Moffitt's study helps explain why only a minority of people who go through emotional crises develop depression -- a disorder defined by long periods of sadness; impaired work performance and personal relationships; feelings of hopelessness and lassitude; and even suicidal behavior.

It also helps explain why most who go through such crises emerge unscathed. About a third of Moffitt's sample had the protective version of the gene, while about one in six had the high-risk version. The rest -- about half the sample -- had both versions, apparently putting them in a middle category of risk.

The new study tracked 847 people for five years as they lived through emotional crises such as a death in the family, loss of a job or the breakup of a relationship, and found that the crises resulted in depression in 43 percent of people who had a short form of the serotonin transporter gene.

Among those with the long form of the gene, only 17 percent developed depression after experiencing similar traumas, Moffitt found.

"The environmental factors were far and away the more significant factors," said Daniel R. Weinberger, who heads the division at the NIMH that studies mental illnesses using brain imaging, molecular and genetic techniques.

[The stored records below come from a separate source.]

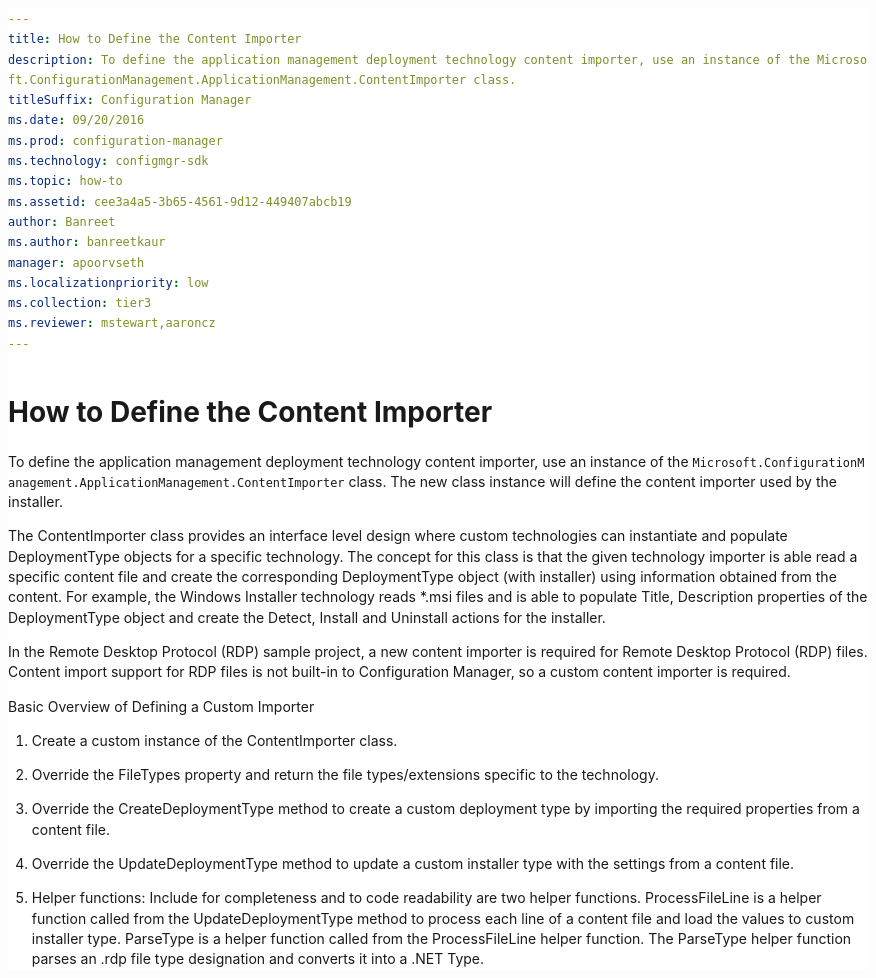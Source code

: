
 ```yaml
---
title: How to Define the Content Importer
description: To define the application management deployment technology content importer, use an instance of the Microsoft.ConfigurationManagement.ApplicationManagement.ContentImporter class.
titleSuffix: Configuration Manager
ms.date: 09/20/2016
ms.prod: configuration-manager
ms.technology: configmgr-sdk
ms.topic: how-to
ms.assetid: cee3a4a5-3b65-4561-9d12-449407abcb19
author: Banreet
ms.author: banreetkaur
manager: apoorvseth
ms.localizationpriority: low
ms.collection: tier3
ms.reviewer: mstewart,aaroncz 
---
```

# How to Define the Content Importer
To define the application management deployment technology content importer, use an instance of the `Microsoft.ConfigurationManagement.ApplicationManagement.ContentImporter` class. The new class instance will define the content importer used by the installer.  

 The ContentImporter class provides an interface level design where custom technologies can instantiate and populate DeploymentType objects for a specific technology. The concept for this class is that the given technology importer is able read a specific content file and create the corresponding DeploymentType object (with installer) using information obtained from the content. For example, the Windows Installer technology reads *.msi files and is able to populate Title, Description properties of the DeploymentType object and create the Detect, Install and Uninstall actions for the installer.  

 In the Remote Desktop Protocol (RDP) sample project, a new content importer is required for Remote Desktop Protocol (RDP) files.  Content import support for RDP files is not built-in to Configuration Manager, so a custom content importer is required.  

 Basic Overview of Defining a Custom Importer  

1.  Create a custom instance of the ContentImporter class.  

2.  Override the FileTypes property and return the file types/extensions specific to the technology.  

3.  Override the CreateDeploymentType method to create a custom deployment type by importing the required properties from a content file.  

4.  Override the UpdateDeploymentType method to update a custom installer type with the settings from a content file.  

5.  Helper functions:  Include for completeness and to code readability are two helper functions.  ProcessFileLine is a helper function called from the UpdateDeploymentType method to process each line of a content file and load the values to custom installer type. ParseType is a helper function called from the ProcessFileLine helper function.  The ParseType helper function parses an .rdp file type designation and converts it into a .NET Type.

"The gene was only significant in its interaction with the environment," he said. "It's like cancer and smoking. Genes have something to do with who gets lung cancer, but if you want to have a public health impact in cancer, you would have a much greater impact by targeting smoking than targeting genes."

Other genes may yet be identified that could explain why 57 percent of people with the riskier version of the gene did not succumb to depression, while 17 percent of the people with the safer form of the gene did fall sick, Weinberger said. Other research has also shown that cultural and social factors may confer protections against mental illness.

Moffitt's study, being published today in the journal Science, involved Caucasian patients, specifically a group of New Zealanders of mainly English, Scottish and Irish descent. There has been limited study of such genetic variations in other ethnic groups, Moffitt said, although preliminary studies indicated that groups in West Africa, as well as African Americans, were more likely to have the protective form of the gene. Small studies in Japan, Korea and China found a higher frequency of the gene that increases vulnerability, she said. Neither Moffitt nor Weinberger knew of any studies examining the question in Hispanics or Native Americans.

Moffitt and her colleagues focused on the serotonin transporter gene because antidepressant drugs such as Prozac -- called selective serotonin reuptake inhibitors (SSRI) -- are known to boost levels of the neurotransmitter serotonin in the spaces between nerve cells, called synapses.

But to the surprise of many, the results from the gene study proved to be "counter-intuitive," said Insel at NIMH.

Said Moffitt: "The short version [of the gene] is associated with more serotonin in the synapse and more risk of depression. The SSRI drugs increase serotonin in the synapse but are used to treat depression. So the short-term effect of the drug seems opposite to what the gene does."

That finding will spur new research into the drugs' mechanism of action, Insel, Moffitt and Weinberger said, because it suggests that the initial increase in serotonin is probably not the reason why the medicines have an antidepressant effect.

Steven Hollon, a psychologist at Vanderbilt University, said Moffitt's study also opened the possibility of identifying people with the vulnerable form of the gene and using prevention techniques.

"So much of what we do is focusing on treating people, but the horse is already out of the barn," he said. Prevention, he said, might draw on psychotherapy techniques to help people come up with multiple approaches to life problems and to reevaluate their assumptions.

"Having a relationship break up doesn't mean it's the end of the world," Hollon said. "It doesn't mean no one is ever going to love you."